The clashes ended after Lebanese political leaders met in Qatar and adopted the Doha Accord, which led to the formation of a national unity Cabinet granting the Hezbollah-led opposition veto power in the government.

Abul-Gheit said Egypt has followed up on the establishment of the STL and its work and believed in the importance of uncovering the truth and implementing justice.

“There is no international party that could amend the track of the STL’s work,” Abul-Gheit said, adding that “Egypt will continue to support Lebanese institutions.”

Commenting on the Saudi king’s expected visit to Lebanon as part of a regional tour on the Arab world, Lebanese Forces chief Samir Geagea said the Saudi monarch opposed resorting to violence in Lebanon under any circumstances and was committed to preserving Lebanese civil peace.

After a meeting with Prime Minister Saad Hariri at the Grand Serail in Beirut, Geagea said March 14 parties regard the STL as the highest international judicial reference until further notice.

“There are unfounded claims and whoever is warning of strife is preparing for it,” he said, adding that “it feels like individuals in Hezbollah are working to achieve the goal that they claim the STL is working to achieve.”

“When the indictment is issued, if it is not backed by evidence, it is not you who will reject it but rather us.

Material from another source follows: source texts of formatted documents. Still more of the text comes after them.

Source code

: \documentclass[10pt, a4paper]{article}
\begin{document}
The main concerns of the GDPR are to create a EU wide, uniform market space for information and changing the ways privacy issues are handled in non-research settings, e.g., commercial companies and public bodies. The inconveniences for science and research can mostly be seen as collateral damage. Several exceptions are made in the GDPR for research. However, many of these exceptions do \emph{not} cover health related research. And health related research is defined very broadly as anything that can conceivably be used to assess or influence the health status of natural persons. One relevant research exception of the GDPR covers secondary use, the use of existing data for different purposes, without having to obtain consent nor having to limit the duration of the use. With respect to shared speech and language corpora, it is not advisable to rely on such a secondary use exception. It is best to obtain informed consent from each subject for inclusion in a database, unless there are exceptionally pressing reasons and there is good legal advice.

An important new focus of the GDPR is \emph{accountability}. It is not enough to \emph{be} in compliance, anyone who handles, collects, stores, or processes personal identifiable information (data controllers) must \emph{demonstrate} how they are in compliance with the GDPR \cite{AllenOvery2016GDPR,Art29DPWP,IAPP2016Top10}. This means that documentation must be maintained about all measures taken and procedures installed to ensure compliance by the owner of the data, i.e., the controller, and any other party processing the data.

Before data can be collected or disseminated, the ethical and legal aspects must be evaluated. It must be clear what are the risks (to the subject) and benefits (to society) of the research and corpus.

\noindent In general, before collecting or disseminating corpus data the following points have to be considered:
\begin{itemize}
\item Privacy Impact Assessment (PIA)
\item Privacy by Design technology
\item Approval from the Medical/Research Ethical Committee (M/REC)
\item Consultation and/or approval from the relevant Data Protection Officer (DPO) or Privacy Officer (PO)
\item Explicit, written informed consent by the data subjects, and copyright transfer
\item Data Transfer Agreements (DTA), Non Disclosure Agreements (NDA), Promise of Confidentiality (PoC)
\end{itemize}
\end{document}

But if the indictment is backed by proof, you will have to accept it as is or submit other evidence to the STL and the public,” he added.

Meanwhile, Future Movement MP Ammar Houri denied that any domestic or international party had accused Hezbollah of involvement in the murder.

“If there were any facts or evidence, the right side to receive them is the STL rather than the public,” Houri said in response to Nasrallah’s recent statements.

On the other hand, Israeli Defense Minister Ehud Barak has warned that Tel Aviv would strike directly at the Lebanese government, should violence break out the next time.

In an interview with the Washington Post published Monday, the minister said, "if it happens that Hezbollah will shoot into Tel Aviv, we will not run after each…launcher of some rocket in all Lebanon. We'll see the government of Lebanon responsible."

"We will see it as legitimate to hit any target that belongs to the Lebanese state, not just to Hezbollah," said Barak.

Lebanon's Hezbollah resistance movement, however, has repeatedly dismissed the accusations that it fires rockets into Israel.

The movement says such allegations are part of Israeli propaganda which aims to justify another invasion.

The Israeli regime has launched two wars against Lebanon in 2000 and 2006. The second round of the all-out offensives killed about 1,200 Lebanese -- mostly civilians.

However, Tel Aviv on both occasions fell short of achieving any of its objectives and Hezbollah forced the Israeli military into retreating.

Tension between Lebanon and Israel has increased in recent months as Beirut arrested several people on suspicion of spying for Tel Aviv.

Dozens of people, including members of Lebanon's telecommunications personnel, have been arrested since last year on suspicion of collaborating with the Israeli spy agency, Mossad.